Work item: Reproduce the entries that follow exactly. No picture should appear in the result.

====== The data

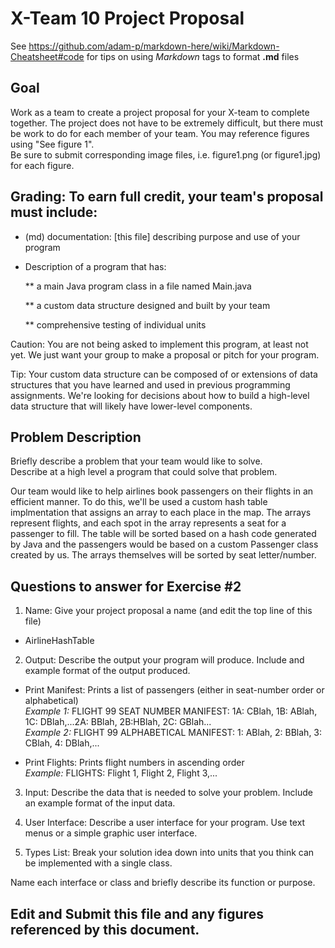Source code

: # X-Team 10 Project Proposal

See https://github.com/adam-p/markdown-here/wiki/Markdown-Cheatsheet#code for tips on using *Markdown* tags to format __.md__ files

## Goal

Work as a team to create a project proposal for your X-team to complete together.
The project does not have to be extremely difficult,
but there must be work to do for each member of your team.
You may reference figures using "See figure 1".  
Be sure to submit corresponding image files, i.e. figure1.png (or figure1.jpg) for each figure.

## Grading: To earn full credit, your team's proposal must include:

* (md) documentation: [this file] describing purpose and use of your program

* Description of a program that has:

  ** a main Java program class in a file named Main.java
  
  ** a custom data structure designed and built by your team
  
  ** comprehensive testing of individual units
  
 Caution: You are not being asked to implement this program, at least not yet. 
 We just want your group to make a proposal or pitch for your program.
 
 Tip: Your custom data structure can be composed of or extensions of data structures that you have learned and used in previous programming assignments.  We're looking for decisions about how to build a high-level data structure that will likely have lower-level components.

## Problem Description

Briefly describe a problem that your team would like to solve.  
Describe at a high level a program that could solve that problem.

Our team would like to help airlines book passengers on their flights in an efficient manner.  To do this, we'll be used a custom
hash table implmentation that assigns an array to each place in the map.  The arrays represent flights, and each spot in the array represents a seat for a passenger to fill.  The table will be sorted based on a hash code generated by Java and the passengers would be based on a custom Passenger class created by us.  The arrays themselves will be sorted by seat letter/number.

## Questions to answer for Exercise #2

1. Name: Give your project proposal a name (and edit the top line of this file)  
* AirlineHashTable

2. Output: Describe the output your program will produce.  Include and example format of the output produced.  
   
* Print Manifest: Prints a list of passengers (either in seat-number order or alphabetical)  
*Example 1:* FLIGHT 99 SEAT NUMBER MANIFEST: 1A: CBlah, 1B: ABlah, 1C: DBlah,...2A: BBlah, 2B:HBlah, 2C: GBlah...  
*Example 2:* FLIGHT 99 ALPHABETICAL MANIFEST: 1: ABlah, 2: BBlah, 3: CBlah, 4: DBlah,... 
  
* Print Flights: Prints flight numbers in ascending order  
*Example:* FLIGHTS: Flight 1, Flight 2, Flight 3,...

3. Input: Describe the data that is needed to solve your problem. Include an example format of the input data.



4. User Interface: Describe a user interface for your program.  Use text menus or a simple graphic user interface.



5. Types List: Break your solution idea down into units that you think can be implemented with a single class.



Name each interface or class and briefly describe its function or purpose.


## Edit and Submit this file and any figures referenced by this document.

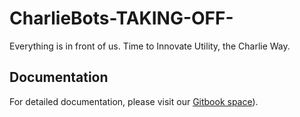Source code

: # CharlieBots-TAKING-OFF-
Everything is in front of us. Time to Innovate Utility, the Charlie Way. 
## Documentation

For detailed documentation, please visit our [Gitbook space](https://app.gitbook.com/o/dY3yHtevXn5aMeCojPpJ/s/H9zW034xBH6D5pdB3Sf8/become-more-with-charliebots/win-with-us-the-charlie-way.)).
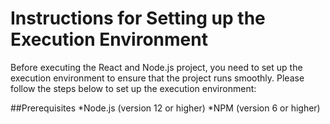 # Instructions for Setting up the Execution Environment

Before executing the React and Node.js project, you need to set up the execution environment to ensure that the project runs smoothly. Please follow the steps below to set up the execution environment:

##Prerequisites
*Node.js (version 12 or higher)
*NPM (version 6 or higher)

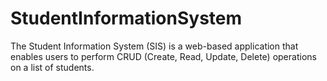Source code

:# StudentInformationSystem
The Student Information System (SIS) is a web-based application that enables users to perform CRUD (Create, Read, Update, Delete) operations on a list of students.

============

Result of this task:
Source code

: # X-Team 10 Project Proposal

See https://github.com/adam-p/markdown-here/wiki/Markdown-Cheatsheet#code for tips on using *Markdown* tags to format __.md__ files

## Goal

Work as a team to create a project proposal for your X-team to complete together.
The project does not have to be extremely difficult,
but there must be work to do for each member of your team.
You may reference figures using "See figure 1".  
Be sure to submit corresponding image files, i.e. figure1.png (or figure1.jpg) for each figure.

## Grading: To earn full credit, your team's proposal must include:

* (md) documentation: [this file] describing purpose and use of your program

* Description of a program that has:

  ** a main Java program class in a file named Main.java
  
  ** a custom data structure designed and built by your team
  
  ** comprehensive testing of individual units
  
 Caution: You are not being asked to implement this program, at least not yet. 
 We just want your group to make a proposal or pitch for your program.
 
 Tip: Your custom data structure can be composed of or extensions of data structures that you have learned and used in previous programming assignments.  We're looking for decisions about how to build a high-level data structure that will likely have lower-level components.

## Problem Description

Briefly describe a problem that your team would like to solve.  
Describe at a high level a program that could solve that problem.

Our team would like to help airlines book passengers on their flights in an efficient manner.  To do this, we'll be used a custom
hash table implmentation that assigns an array to each place in the map.  The arrays represent flights, and each spot in the array represents a seat for a passenger to fill.  The table will be sorted based on a hash code generated by Java and the passengers would be based on a custom Passenger class created by us.  The arrays themselves will be sorted by seat letter/number.

## Questions to answer for Exercise #2

1. Name: Give your project proposal a name (and edit the top line of this file)  
* AirlineHashTable

2. Output: Describe the output your program will produce.  Include and example format of the output produced.  
   
* Print Manifest: Prints a list of passengers (either in seat-number order or alphabetical)  
*Example 1:* FLIGHT 99 SEAT NUMBER MANIFEST: 1A: CBlah, 1B: ABlah, 1C: DBlah,...2A: BBlah, 2B:HBlah, 2C: GBlah...  
*Example 2:* FLIGHT 99 ALPHABETICAL MANIFEST: 1: ABlah, 2: BBlah, 3: CBlah, 4: DBlah,... 
  
* Print Flights: Prints flight numbers in ascending order  
*Example:* FLIGHTS: Flight 1, Flight 2, Flight 3,...

3. Input: Describe the data that is needed to solve your problem. Include an example format of the input data.



4. User Interface: Describe a user interface for your program.  Use text menus or a simple graphic user interface.



5. Types List: Break your solution idea down into units that you think can be implemented with a single class.



Name each interface or class and briefly describe its function or purpose.


## Edit and Submit this file and any figures referenced by this document.

Source code

: # CharlieBots-TAKING-OFF-
Everything is in front of us. Time to Innovate Utility, the Charlie Way. 
## Documentation

For detailed documentation, please visit our [Gitbook space](https://app.gitbook.com/o/dY3yHtevXn5aMeCojPpJ/s/H9zW034xBH6D5pdB3Sf8/become-more-with-charliebots/win-with-us-the-charlie-way.)).
 # Instructions for Setting up the Execution Environment

Before executing the React and Node.js project, you need to set up the execution environment to ensure that the project runs smoothly. Please follow the steps below to set up the execution environment:

##Prerequisites
*Node.js (version 12 or higher)
*NPM (version 6 or higher)

Source code

:# StudentInformationSystem
The Student Information System (SIS) is a web-based application that enables users to perform CRUD (Create, Read, Update, Delete) operations on a list of students.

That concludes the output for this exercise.